Reputation: 3004
I'm new to Neo4j and there must be something I don't understand about the basics.
I've many objects in Java and I want to use them to populate a Neo4j graph, using the Java driver and Cypher. My code works like this:
// nodes
for ( Person person: persons )
session.run ( String.format (
"CREATE ( :Person { id: '%s', name: \"%s\", surname: \"%s\" })",
person.getId(), person.getName(), person.getSurname ()
));
// relations
session.run ( "CREATE INDEX ON :Person(id)" );
for ( Friendship friendship: friendships )
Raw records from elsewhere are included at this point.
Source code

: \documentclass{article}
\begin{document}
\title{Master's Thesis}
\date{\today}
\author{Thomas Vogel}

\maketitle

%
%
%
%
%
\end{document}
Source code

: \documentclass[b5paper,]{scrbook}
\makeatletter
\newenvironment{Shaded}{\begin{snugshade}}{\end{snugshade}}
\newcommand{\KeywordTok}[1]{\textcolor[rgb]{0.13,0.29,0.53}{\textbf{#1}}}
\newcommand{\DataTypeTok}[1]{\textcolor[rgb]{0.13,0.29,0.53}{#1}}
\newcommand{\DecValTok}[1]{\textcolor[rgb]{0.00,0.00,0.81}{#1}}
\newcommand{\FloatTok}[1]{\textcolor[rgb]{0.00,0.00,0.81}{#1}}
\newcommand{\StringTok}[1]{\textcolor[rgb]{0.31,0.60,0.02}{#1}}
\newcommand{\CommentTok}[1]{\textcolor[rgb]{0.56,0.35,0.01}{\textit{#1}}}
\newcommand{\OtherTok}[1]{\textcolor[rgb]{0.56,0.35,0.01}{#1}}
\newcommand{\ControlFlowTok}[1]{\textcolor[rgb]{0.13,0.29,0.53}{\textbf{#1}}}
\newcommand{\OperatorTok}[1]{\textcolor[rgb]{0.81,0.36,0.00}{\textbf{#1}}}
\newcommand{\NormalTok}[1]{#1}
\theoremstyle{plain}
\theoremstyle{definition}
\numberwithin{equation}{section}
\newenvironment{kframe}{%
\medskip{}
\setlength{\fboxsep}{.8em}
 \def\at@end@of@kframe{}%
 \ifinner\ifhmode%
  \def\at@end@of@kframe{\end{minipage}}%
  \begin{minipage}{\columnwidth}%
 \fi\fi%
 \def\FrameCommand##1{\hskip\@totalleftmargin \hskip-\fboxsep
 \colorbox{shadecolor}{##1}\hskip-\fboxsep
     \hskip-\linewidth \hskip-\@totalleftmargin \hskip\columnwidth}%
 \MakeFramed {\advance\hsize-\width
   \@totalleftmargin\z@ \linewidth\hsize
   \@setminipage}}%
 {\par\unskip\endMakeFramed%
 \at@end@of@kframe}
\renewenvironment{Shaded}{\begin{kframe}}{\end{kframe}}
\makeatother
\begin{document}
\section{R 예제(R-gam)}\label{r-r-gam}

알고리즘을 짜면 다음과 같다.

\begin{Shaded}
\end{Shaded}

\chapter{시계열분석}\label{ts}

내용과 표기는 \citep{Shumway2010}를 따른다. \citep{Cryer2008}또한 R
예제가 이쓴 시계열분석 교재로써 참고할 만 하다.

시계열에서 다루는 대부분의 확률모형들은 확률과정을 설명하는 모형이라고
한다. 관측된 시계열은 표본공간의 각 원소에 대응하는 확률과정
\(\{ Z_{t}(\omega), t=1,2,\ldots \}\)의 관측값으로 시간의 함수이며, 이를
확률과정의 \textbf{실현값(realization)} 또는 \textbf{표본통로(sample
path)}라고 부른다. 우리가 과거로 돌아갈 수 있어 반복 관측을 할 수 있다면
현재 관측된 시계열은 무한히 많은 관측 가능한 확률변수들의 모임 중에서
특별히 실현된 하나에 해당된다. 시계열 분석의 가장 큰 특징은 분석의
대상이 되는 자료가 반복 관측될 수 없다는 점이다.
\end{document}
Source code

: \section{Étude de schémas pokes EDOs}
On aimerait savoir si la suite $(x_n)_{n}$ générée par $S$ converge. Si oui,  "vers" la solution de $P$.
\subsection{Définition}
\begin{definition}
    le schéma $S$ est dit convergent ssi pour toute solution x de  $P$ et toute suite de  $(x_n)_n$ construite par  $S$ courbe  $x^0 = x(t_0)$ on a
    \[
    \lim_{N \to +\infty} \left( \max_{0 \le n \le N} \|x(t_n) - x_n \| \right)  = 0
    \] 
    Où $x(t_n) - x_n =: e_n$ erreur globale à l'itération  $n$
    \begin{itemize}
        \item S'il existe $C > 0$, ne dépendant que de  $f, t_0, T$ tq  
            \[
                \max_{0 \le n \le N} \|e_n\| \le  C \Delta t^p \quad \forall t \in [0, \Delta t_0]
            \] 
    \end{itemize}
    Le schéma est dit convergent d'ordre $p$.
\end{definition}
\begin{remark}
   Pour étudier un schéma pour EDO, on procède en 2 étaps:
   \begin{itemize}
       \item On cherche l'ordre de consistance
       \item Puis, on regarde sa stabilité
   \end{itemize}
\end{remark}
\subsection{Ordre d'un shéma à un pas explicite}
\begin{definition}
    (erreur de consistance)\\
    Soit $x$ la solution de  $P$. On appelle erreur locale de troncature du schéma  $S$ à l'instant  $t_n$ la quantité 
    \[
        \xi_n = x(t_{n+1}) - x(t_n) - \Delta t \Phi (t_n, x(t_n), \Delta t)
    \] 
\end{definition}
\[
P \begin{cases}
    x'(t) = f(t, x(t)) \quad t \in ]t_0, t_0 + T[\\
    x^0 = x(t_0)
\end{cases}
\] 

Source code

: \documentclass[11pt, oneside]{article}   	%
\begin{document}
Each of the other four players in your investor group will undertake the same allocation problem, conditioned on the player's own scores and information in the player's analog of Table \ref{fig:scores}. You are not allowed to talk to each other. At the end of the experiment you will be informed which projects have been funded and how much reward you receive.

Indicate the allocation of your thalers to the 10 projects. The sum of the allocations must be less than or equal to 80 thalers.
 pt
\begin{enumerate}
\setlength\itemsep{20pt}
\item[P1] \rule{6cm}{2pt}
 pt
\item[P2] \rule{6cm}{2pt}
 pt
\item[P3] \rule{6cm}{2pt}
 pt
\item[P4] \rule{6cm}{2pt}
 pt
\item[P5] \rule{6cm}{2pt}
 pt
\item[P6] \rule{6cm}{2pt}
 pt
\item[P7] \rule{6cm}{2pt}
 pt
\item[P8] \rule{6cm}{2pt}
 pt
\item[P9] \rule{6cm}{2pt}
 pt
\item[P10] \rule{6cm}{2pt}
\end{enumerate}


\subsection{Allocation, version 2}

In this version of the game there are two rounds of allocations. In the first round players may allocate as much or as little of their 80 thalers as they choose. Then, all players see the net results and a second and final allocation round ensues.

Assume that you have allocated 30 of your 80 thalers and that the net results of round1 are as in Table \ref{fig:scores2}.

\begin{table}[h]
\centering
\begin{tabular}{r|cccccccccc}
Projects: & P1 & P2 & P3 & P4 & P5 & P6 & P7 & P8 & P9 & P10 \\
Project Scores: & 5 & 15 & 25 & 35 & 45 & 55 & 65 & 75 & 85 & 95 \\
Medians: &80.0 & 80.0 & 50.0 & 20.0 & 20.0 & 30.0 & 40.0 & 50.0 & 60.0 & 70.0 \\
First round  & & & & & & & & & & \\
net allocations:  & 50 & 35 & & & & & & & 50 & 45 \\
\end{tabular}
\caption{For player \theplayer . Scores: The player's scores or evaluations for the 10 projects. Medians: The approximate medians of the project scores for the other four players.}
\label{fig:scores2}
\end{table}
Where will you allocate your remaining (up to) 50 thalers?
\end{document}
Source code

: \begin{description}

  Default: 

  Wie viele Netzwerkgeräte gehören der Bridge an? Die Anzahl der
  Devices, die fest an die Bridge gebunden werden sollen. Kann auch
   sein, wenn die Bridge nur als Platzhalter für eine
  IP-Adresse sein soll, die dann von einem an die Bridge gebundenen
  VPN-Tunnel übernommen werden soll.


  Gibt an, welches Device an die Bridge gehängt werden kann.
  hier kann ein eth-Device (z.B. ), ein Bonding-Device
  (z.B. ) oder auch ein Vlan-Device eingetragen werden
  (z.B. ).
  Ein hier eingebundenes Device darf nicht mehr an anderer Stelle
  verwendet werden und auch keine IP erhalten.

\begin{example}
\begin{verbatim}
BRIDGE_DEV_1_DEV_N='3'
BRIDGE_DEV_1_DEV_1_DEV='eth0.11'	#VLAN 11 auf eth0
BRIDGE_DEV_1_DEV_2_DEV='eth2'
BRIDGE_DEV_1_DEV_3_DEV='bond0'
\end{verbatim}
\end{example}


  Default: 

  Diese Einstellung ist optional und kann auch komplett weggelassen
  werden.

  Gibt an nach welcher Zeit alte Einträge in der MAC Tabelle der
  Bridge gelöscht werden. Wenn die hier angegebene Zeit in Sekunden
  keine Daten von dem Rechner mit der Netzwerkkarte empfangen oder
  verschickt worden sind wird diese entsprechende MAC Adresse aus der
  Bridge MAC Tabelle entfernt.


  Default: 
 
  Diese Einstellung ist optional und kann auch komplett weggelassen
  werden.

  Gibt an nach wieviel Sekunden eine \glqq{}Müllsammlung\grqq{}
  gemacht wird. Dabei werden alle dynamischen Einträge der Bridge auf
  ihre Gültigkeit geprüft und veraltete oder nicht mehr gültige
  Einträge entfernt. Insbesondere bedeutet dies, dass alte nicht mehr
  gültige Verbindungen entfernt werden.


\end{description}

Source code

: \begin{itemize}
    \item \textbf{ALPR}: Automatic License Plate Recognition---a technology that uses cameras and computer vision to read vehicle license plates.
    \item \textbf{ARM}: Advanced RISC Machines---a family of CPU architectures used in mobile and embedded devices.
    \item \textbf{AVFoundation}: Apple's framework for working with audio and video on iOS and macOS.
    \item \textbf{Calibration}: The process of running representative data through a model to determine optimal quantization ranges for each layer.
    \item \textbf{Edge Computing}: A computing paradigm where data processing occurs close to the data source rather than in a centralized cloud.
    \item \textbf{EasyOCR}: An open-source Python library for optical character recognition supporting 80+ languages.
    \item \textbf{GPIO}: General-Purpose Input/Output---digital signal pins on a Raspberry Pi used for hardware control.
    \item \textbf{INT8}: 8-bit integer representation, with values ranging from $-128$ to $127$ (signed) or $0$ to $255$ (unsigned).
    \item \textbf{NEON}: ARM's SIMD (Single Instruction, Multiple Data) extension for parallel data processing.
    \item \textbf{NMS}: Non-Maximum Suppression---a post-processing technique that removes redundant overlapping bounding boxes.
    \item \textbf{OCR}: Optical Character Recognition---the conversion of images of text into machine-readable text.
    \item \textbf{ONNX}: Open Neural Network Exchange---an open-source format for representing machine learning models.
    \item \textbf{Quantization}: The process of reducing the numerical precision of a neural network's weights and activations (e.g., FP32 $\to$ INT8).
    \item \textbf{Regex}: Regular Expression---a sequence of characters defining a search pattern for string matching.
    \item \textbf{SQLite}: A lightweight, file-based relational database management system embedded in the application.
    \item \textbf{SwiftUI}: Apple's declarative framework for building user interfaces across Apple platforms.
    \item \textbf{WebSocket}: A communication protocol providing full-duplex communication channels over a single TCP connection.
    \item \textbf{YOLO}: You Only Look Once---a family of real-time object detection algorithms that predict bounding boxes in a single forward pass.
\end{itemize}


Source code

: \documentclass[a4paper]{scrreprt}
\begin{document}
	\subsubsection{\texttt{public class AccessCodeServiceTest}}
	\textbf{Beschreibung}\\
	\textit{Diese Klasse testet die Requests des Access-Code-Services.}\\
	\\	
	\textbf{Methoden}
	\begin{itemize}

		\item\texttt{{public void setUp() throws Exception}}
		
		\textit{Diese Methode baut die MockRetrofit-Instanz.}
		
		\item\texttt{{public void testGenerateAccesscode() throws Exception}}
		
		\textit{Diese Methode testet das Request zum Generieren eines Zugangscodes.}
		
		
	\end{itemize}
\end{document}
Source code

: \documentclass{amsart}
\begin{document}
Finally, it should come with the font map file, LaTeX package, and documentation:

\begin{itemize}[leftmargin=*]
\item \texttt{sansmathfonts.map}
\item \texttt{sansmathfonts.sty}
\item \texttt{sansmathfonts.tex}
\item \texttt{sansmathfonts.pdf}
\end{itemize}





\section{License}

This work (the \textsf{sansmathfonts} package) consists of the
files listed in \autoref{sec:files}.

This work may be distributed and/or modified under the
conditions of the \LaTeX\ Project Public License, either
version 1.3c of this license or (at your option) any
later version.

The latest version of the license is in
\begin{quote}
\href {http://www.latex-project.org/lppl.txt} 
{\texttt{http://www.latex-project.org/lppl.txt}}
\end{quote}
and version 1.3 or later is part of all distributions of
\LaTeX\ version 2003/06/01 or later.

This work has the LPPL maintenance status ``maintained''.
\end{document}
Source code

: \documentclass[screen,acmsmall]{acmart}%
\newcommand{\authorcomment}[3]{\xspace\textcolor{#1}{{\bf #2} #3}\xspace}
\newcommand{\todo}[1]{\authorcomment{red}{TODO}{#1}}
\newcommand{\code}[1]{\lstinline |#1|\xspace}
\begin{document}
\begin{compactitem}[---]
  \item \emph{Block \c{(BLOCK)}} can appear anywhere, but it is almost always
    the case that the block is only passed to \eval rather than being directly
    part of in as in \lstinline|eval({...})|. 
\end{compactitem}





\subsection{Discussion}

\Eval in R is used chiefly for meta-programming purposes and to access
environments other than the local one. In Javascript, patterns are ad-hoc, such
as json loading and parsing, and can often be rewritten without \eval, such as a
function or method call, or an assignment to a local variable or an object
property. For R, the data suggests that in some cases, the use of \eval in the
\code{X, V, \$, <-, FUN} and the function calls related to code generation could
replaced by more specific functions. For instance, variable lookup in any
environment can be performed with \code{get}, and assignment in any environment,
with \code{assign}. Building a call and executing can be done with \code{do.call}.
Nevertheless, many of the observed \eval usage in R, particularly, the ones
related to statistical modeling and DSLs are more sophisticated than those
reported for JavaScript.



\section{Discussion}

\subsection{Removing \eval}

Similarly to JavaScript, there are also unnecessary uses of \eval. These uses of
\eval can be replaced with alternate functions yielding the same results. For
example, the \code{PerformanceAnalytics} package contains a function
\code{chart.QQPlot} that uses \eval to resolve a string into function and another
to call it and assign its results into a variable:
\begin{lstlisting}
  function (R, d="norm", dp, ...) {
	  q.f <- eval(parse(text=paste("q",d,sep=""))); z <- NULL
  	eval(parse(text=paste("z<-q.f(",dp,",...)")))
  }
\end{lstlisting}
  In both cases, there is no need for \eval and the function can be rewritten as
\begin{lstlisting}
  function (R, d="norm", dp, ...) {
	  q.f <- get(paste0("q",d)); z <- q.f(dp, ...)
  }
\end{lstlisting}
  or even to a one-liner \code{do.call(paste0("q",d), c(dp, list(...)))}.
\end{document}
session.run ( String.format (
"MATCH ( from:Person { id: '%s' } ), ( to:Person { id: '%s' } )\n" +
"CREATE (from)-:KNOWS->(to)\n",
friendship.getFrom().getId(),
friendship.getTo().getId()
));
(indeed, it's slightly more complicated, cause I have a dozen node types and about the same number of relation types).
Now, this is very slow, like more than 1 hour to load 300k nodes and 1M relations (on a fairly fast MacBookPro, with Neo4j taking 12/16GB of RAM).
Am I doing it the wrong way? Should I use the batch inserter instead? (I would prefer to be able to access the graphDB via network). Would I gain something by grouping more insertions into one transaction? (From the documentation, It seems transactions are only useful for rolling back and for isolation needs).
Upvotes: 3
Views: 1360
Reputation: 3004
I think it's worth to report my experience on this.
I've followed the @sjc suggestion and tried with UNWIND. However, that wasn't so simple, because Cypher doesn't allow you to parameterise node labels or relation types (and I have a dozen labels and relation types). But eventually, I was able to loop over all possible types and send enough items (about 1000) to each UNWIND chunk.
The code using UNWIND is much faster, yet not fast enough, in my opinion (should be OK on a decent PC and with few million nodes, not very good with hundreds of millions of nodes, or more).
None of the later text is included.